Pierre-Auguste Renoir: A Portrait of Perseverance

Famous Nineteenth Century French Artist Had Crippling Rheumatoid Arthritis

Print Collector/Hulton Archive/Getty Images

Pierre-Auguste Renoir (1841-1919)

"For me a picture has to be something pleasant, delightful, and pretty - yes, pretty. There are enough unpleasant things in the world without us producing even more." ~ Pierre-Auguste Renoir

Pierre-Auguste Renoir, famous nineteenth century French artist, had nearly 60 years of active life as an artist, during which time he is said to have painted about 6,000 pictures.

Anyone who has taken an art class or toured an art museum has encountered some portion of Renoir's impressionistic works.

It is not commonly known that Renoir battled severe rheumatoid arthritis. Renoir fought to overcome the disease so that he could continue creating his masterpieces. Though he suffered greatly at times and the disease became crippling, he continued to persevere through his work.

Renoir was born in 1841 and died in 1919. The last three decades of his life allowed Renoir to be recognized, triumphant, and financially successful with his art.

Crippling Rheumatoid Arthritis

"Work lovingly done is the secret of all order and all happiness." ~Pierre-Auguste Renoir

Around 1898, if not before, Renoir suffered his first severe attack of rheumatoid arthritis. It forced him to spend the winter months in the south of France, in Provence, and to seek medical treatment in the summer months.

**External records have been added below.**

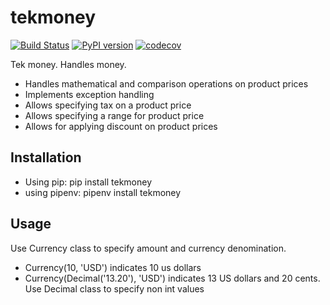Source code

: # tekmoney
[![Build Status](https://travis-ci.org/tek-shinobi/tekmoney.svg?branch=master)](https://travis-ci.org/tek-shinobi/tekmoney)
[![PyPI version](https://badge.fury.io/py/tekmoney.svg)](https://badge.fury.io/py/tekmoney)
[![codecov](https://codecov.io/gh/tek-shinobi/tekmoney/branch/master/graph/badge.svg)](https://codecov.io/gh/tek-shinobi/tekmoney)

Tek money. Handles money.

- Handles mathematical and comparison operations on product prices
- Implements exception handling
- Allows specifying tax on a product price
- Allows specifying a range for product price
- Allows for applying discount on product prices

## Installation
- Using pip: pip install tekmoney
- using pipenv: pipenv install tekmoney

## Usage
Use Currency class to specify amount and currency denomination.
- Currency(10, 'USD') indicates 10 us dollars
- Currency(Decimal('13.20'), 'USD') indicates 13 US dollars and 20 cents. Use Decimal class to specify non int values 
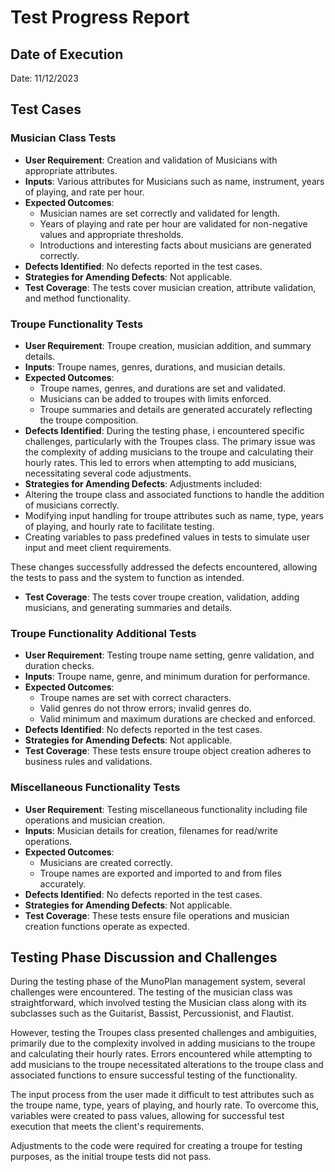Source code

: # Test Progress Report

## Date of Execution

Date: 11/12/2023

## Test Cases

### Musician Class Tests

- **User Requirement**: Creation and validation of Musicians with appropriate attributes.
- **Inputs**: Various attributes for Musicians such as name, instrument, years of playing, and rate per hour.
- **Expected Outcomes**:
  - Musician names are set correctly and validated for length.
  - Years of playing and rate per hour are validated for non-negative values and appropriate thresholds.
  - Introductions and interesting facts about musicians are generated correctly.
- **Defects Identified**: No defects reported in the test cases.
- **Strategies for Amending Defects**: Not applicable.
- **Test Coverage**: The tests cover musician creation, attribute validation, and method functionality.

### Troupe Functionality Tests

- **User Requirement**: Troupe creation, musician addition, and summary details.
- **Inputs**: Troupe names, genres, durations, and musician details.
- **Expected Outcomes**:
  - Troupe names, genres, and durations are set and validated.
  - Musicians can be added to troupes with limits enforced.
  - Troupe summaries and details are generated accurately reflecting the troupe composition.
- **Defects Identified**: During the testing phase, i encountered specific challenges, particularly with the Troupes class. The primary issue was the complexity of adding musicians to the troupe and calculating their hourly rates. This led to errors when attempting to add musicians, necessitating several code adjustments.
- **Strategies for Amending Defects**: Adjustments included:
- Altering the troupe class and associated functions to handle the addition of musicians correctly.
- Modifying input handling for troupe attributes such as name, type, years of playing, and hourly rate to facilitate testing.
- Creating variables to pass predefined values in tests to simulate user input and meet client requirements.

These changes successfully addressed the defects encountered, allowing the tests to pass and the system to function as intended.
- **Test Coverage**: The tests cover troupe creation, validation, adding musicians, and generating summaries and details.

### Troupe Functionality Additional Tests

- **User Requirement**: Testing troupe name setting, genre validation, and duration checks.
- **Inputs**: Troupe name, genre, and minimum duration for performance.
- **Expected Outcomes**:
  - Troupe names are set with correct characters.
  - Valid genres do not throw errors; invalid genres do.
  - Valid minimum and maximum durations are checked and enforced.
- **Defects Identified**: No defects reported in the test cases.
- **Strategies for Amending Defects**: Not applicable.
- **Test Coverage**: These tests ensure troupe object creation adheres to business rules and validations.

### Miscellaneous Functionality Tests

- **User Requirement**: Testing miscellaneous functionality including file operations and musician creation.
- **Inputs**: Musician details for creation, filenames for read/write operations.
- **Expected Outcomes**:
  - Musicians are created correctly.
  - Troupe names are exported and imported to and from files accurately.
- **Defects Identified**: No defects reported in the test cases.
- **Strategies for Amending Defects**: Not applicable.
- **Test Coverage**: These tests ensure file operations and musician creation functions operate as expected.

## Testing Phase Discussion and Challenges

During the testing phase of the MunoPlan management system, several challenges were encountered. The testing of the musician class was straightforward, which involved testing the Musician class along with its subclasses such as the Guitarist, Bassist, Percussionist, and Flautist.

However, testing the Troupes class presented challenges and ambiguities, primarily due to the complexity involved in adding musicians to the troupe and calculating their hourly rates. Errors encountered while attempting to add musicians to the troupe necessitated alterations to the troupe class and associated functions to ensure successful testing of the functionality.

The input process from the user made it difficult to test attributes such as the troupe name, type, years of playing, and hourly rate. To overcome this, variables were created to pass values, allowing for successful test execution that meets the client's requirements.

Adjustments to the code were required for creating a troupe for testing purposes, as the initial troupe tests did not pass.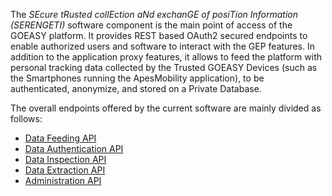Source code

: The *SEcure tRusted collEction aNd exchanGE of posiTion Information (*SERENGETI*)*
 software component is the main point of access of the GOEASY platform. It provides REST
based OAuth2 secured endpoints to enable authorized users and software to interact with the GEP features.
In addition to the application proxy features, it allows to feed the platform with personal tracking data collected
by the Trusted GOEASY Devices (such as the Smartphones running the ApesMobility application), to be
authenticated, anonymize, and stored on a Private Database. 

The overall endpoints offered by the current software are mainly divided as follows:

- [Data Feeding API](https://acutaia.github.io/goeasy-serengeti/serengeti/Data_Feeding_API)
- [Data Authentication API](https://acutaia.github.io/goeasy-serengeti/serengeti/Data_Authentication_API)
- [Data Inspection API](https://acutaia.github.io/goeasy-serengeti/serengeti/Data_Inspection_API)
- [Data Extraction API](https://acutaia.github.io/goeasy-serengeti/serengeti/Data_Extraction_API)
- [Administration API](https://acutaia.github.io/goeasy-serengeti/serengeti/Administration_API)
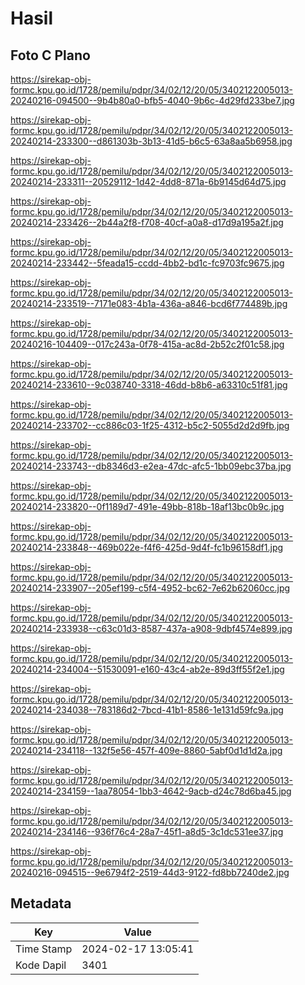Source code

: # Hasil

## Foto C Plano

https://sirekap-obj-formc.kpu.go.id/1728/pemilu/pdpr/34/02/12/20/05/3402122005013-20240216-094500--9b4b80a0-bfb5-4040-9b6c-4d29fd233be7.jpg

https://sirekap-obj-formc.kpu.go.id/1728/pemilu/pdpr/34/02/12/20/05/3402122005013-20240214-233300--d861303b-3b13-41d5-b6c5-63a8aa5b6958.jpg

https://sirekap-obj-formc.kpu.go.id/1728/pemilu/pdpr/34/02/12/20/05/3402122005013-20240214-233311--20529112-1d42-4dd8-871a-6b9145d64d75.jpg

https://sirekap-obj-formc.kpu.go.id/1728/pemilu/pdpr/34/02/12/20/05/3402122005013-20240214-233426--2b44a2f8-f708-40cf-a0a8-d17d9a195a2f.jpg

https://sirekap-obj-formc.kpu.go.id/1728/pemilu/pdpr/34/02/12/20/05/3402122005013-20240214-233442--5feada15-ccdd-4bb2-bd1c-fc9703fc9675.jpg

https://sirekap-obj-formc.kpu.go.id/1728/pemilu/pdpr/34/02/12/20/05/3402122005013-20240214-233519--7171e083-4b1a-436a-a846-bcd6f774489b.jpg

https://sirekap-obj-formc.kpu.go.id/1728/pemilu/pdpr/34/02/12/20/05/3402122005013-20240216-104409--017c243a-0f78-415a-ac8d-2b52c2f01c58.jpg

https://sirekap-obj-formc.kpu.go.id/1728/pemilu/pdpr/34/02/12/20/05/3402122005013-20240214-233610--9c038740-3318-46dd-b8b6-a63310c51f81.jpg

https://sirekap-obj-formc.kpu.go.id/1728/pemilu/pdpr/34/02/12/20/05/3402122005013-20240214-233702--cc886c03-1f25-4312-b5c2-5055d2d2d9fb.jpg

https://sirekap-obj-formc.kpu.go.id/1728/pemilu/pdpr/34/02/12/20/05/3402122005013-20240214-233743--db8346d3-e2ea-47dc-afc5-1bb09ebc37ba.jpg

https://sirekap-obj-formc.kpu.go.id/1728/pemilu/pdpr/34/02/12/20/05/3402122005013-20240214-233820--0f1189d7-491e-49bb-818b-18af13bc0b9c.jpg

https://sirekap-obj-formc.kpu.go.id/1728/pemilu/pdpr/34/02/12/20/05/3402122005013-20240214-233848--469b022e-f4f6-425d-9d4f-fc1b96158df1.jpg

https://sirekap-obj-formc.kpu.go.id/1728/pemilu/pdpr/34/02/12/20/05/3402122005013-20240214-233907--205ef199-c5f4-4952-bc62-7e62b62060cc.jpg

https://sirekap-obj-formc.kpu.go.id/1728/pemilu/pdpr/34/02/12/20/05/3402122005013-20240214-233938--c63c01d3-8587-437a-a908-9dbf4574e899.jpg

https://sirekap-obj-formc.kpu.go.id/1728/pemilu/pdpr/34/02/12/20/05/3402122005013-20240214-234004--51530091-e160-43c4-ab2e-89d3ff55f2e1.jpg

https://sirekap-obj-formc.kpu.go.id/1728/pemilu/pdpr/34/02/12/20/05/3402122005013-20240214-234038--783186d2-7bcd-41b1-8586-1e131d59fc9a.jpg

https://sirekap-obj-formc.kpu.go.id/1728/pemilu/pdpr/34/02/12/20/05/3402122005013-20240214-234118--132f5e56-457f-409e-8860-5abf0d1d1d2a.jpg

https://sirekap-obj-formc.kpu.go.id/1728/pemilu/pdpr/34/02/12/20/05/3402122005013-20240214-234159--1aa78054-1bb3-4642-9acb-d24c78d6ba45.jpg

https://sirekap-obj-formc.kpu.go.id/1728/pemilu/pdpr/34/02/12/20/05/3402122005013-20240214-234146--936f76c4-28a7-45f1-a8d5-3c1dc531ee37.jpg

https://sirekap-obj-formc.kpu.go.id/1728/pemilu/pdpr/34/02/12/20/05/3402122005013-20240216-094515--9e6794f2-2519-44d3-9122-fd8bb7240de2.jpg


## Metadata

| Key        | Value               |
| ---------- | ------------------- |
| Time Stamp | 2024-02-17 13:05:41 |
| Kode Dapil | 3401                |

During the next several years, he experienced bouts of illness and bouts of improved health. But, it was not long before the rheumatoid arthritis became excruciatingly painful and gave him more trouble. His joints became deformed and his skin dried up.

In 1904, Renoir weighed only 105 pounds and was barely able to sit.

By 1910, he could not even walk using crutches and became a prisoner in his wheelchair. His hands were completely deformed, like claws of a bird. A gauze bandage was used to prevent his fingernails from growing into the flesh. Renoir was unable to pick up a paintbrush at this point and it had to be wedged between his fingers. He continued to paint every day unless an attack of arthritis forced him to lie on his bed where a wire construction protected his body from being touched by his bedclothes.

Adapting to Change

"One must from time to time attempt things that are beyond one's capacity." ~ Pierre-Auguste Renoir

There were episodes when Renoir was completely paralyzed. He would allow the attack to subside, then continue where he left off at his easel. Renoir had an easel where each canvas could be rolled up like a woven product in a loom. That easel allowed him to cope with larger formats, even though he had to sit in his wheelchair and could only move his arm in short, sudden motions to thrust the paintbrush forward.

Renoir said once to an art dealer who was observing him paint, "You see, you don't even need a hand for painting!"

In 1912, another attack of rheumatoid arthritis left Renoir's arms paralyzed and left him unable to paint. Renoir took up sculpture but used somebody else's hands to form the clay according to his instructions. Sculptures were created that had never been touched by Renoir's hands but they were works that came from his mind. Renoir would direct his assistant to "take a little more off there" or "make it rounder" until he was pleased with how the piece looked. By 1915, Renoir was carried to his easel every morning. Revived by his work, he was able to create paintings once again in the few years before his death.

Joyous Works

"The pain passes, but the beauty remains." ~ Pierre-Auguste Renoir

It has been said that although Renoir was old, sick, and decrepit, there was never any despair or weariness in his art. He never allowed it to be invaded by feelings of envy or anger towards those in good health. The hundreds of works he produced during the last few years of his life were an ode to happiness and joy.